To promote the event's theme of diversity, Mexican AGI member German Montalvo
invited designers to submit a small sketch or drawing to the Zapotec weavers
in the village of Teotitlán del Valle, a community renowned for its
textile tradition. The weavers prepared and dyed wool, then wove each design
into a 3-by-5-foot rug. When the designers arrived in Teotitlán del
Valle, they found their 80-some rugs displayed on the village square in
front of an ancient church. While a local band played and small children
performed the community's ritual feather dance, weavers and designers met.
"The variety of designs and colors was just astounding," says
Steff Geissbuhler, then president of AGI/USA. "We celebrated with a
meal the village served on the plaza, accompanied by shots of mescal and
tequila out of hollowed bamboo sticks."
Hallucinatory alcohol notwithstanding, a sound financial arrangement
was at work. The graphic artists have agreed to donate their designs to
the crafts community, allowing the weavers permanent rights to sell rugs
with their patterns. The rugs, now available directly from the weavers,
are as festive as the event. Traditional Oaxacan rugs are characterized
by strong motifs, figurative silhouettes, and geometric designs. Not
surprisingly, the designs that recognize the graphic sensibility of Zapotec
tradition are the most successful, such as Tom Geismar's typographic layout,
Geissbuhler's vivid tropical checkerboard, Carin Goldberg's amorphic shapes
and dots, and Nancy Skolos's abstract composition of fioating squares.
The weavers benefited from gaining the reproduction rights to the designs,
and they have offered something significant in return.
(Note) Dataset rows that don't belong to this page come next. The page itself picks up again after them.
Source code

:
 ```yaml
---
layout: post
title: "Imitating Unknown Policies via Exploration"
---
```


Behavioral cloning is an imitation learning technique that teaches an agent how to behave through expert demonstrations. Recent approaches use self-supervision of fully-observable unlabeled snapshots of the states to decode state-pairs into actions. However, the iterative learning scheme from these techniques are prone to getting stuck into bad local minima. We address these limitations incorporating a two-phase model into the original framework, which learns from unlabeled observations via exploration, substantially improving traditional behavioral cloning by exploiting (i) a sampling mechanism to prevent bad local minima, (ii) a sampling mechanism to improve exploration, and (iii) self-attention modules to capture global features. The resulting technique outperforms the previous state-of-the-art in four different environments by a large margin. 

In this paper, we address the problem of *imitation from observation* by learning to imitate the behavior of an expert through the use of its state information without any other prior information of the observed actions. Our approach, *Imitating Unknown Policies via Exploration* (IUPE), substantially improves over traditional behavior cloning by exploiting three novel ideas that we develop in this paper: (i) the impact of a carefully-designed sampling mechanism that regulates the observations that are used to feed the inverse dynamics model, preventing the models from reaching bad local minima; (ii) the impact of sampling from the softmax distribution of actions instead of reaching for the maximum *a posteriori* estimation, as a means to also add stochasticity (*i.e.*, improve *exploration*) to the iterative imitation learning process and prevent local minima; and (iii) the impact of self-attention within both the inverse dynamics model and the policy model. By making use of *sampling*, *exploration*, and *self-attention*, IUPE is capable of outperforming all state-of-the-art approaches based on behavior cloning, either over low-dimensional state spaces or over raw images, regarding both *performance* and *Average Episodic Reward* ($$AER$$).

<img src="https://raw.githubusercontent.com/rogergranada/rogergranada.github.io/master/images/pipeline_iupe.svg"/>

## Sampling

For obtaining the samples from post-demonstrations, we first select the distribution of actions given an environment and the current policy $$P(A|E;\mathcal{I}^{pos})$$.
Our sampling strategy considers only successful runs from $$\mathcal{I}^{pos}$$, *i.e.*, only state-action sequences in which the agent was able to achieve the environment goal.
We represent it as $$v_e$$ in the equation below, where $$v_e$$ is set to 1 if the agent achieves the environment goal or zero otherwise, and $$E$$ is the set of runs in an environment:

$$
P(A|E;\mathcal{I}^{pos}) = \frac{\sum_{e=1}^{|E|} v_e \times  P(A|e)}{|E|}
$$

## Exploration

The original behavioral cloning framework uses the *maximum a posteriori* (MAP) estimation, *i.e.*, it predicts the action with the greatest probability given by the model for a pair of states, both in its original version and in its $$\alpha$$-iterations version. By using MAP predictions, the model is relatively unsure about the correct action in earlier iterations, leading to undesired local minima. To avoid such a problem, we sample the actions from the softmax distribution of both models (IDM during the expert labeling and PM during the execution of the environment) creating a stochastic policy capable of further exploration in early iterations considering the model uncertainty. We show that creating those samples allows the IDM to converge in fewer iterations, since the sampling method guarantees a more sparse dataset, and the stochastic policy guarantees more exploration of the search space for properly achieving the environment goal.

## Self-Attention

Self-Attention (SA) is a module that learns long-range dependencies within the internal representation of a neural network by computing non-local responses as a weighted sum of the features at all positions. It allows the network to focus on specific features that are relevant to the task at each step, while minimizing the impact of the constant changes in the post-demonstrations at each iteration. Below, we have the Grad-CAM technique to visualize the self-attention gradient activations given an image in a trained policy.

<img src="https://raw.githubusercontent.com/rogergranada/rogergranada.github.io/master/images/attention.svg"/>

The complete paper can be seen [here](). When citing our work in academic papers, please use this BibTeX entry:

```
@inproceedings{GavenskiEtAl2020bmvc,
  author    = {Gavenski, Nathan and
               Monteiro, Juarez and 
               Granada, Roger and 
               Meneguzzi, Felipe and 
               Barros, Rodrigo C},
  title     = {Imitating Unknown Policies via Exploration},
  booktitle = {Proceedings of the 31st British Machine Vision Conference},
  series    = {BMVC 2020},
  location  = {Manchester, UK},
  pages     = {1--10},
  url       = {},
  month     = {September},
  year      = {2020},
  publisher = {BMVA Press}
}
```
Many of these
designs were generated on computer; when rendered in wool, the tactile quality
gives a new substance and dimension to the electronic sketches. "The
thing that impressed and surprised me most was the amount of time it took
the artisans to weave the rugs," says Skolos, who runs Skolos-Wedell
Design and Photography, in Charlestown, Massachusetts. "It only took
half an hour to draw it on the computer, but it took two weeks to weave
it. It made me realize how far removed the computer had placed me in relation
to the physical world." Thus the weave of these beautiful rugs also
spelled out a lesson plan for designers in the digital age.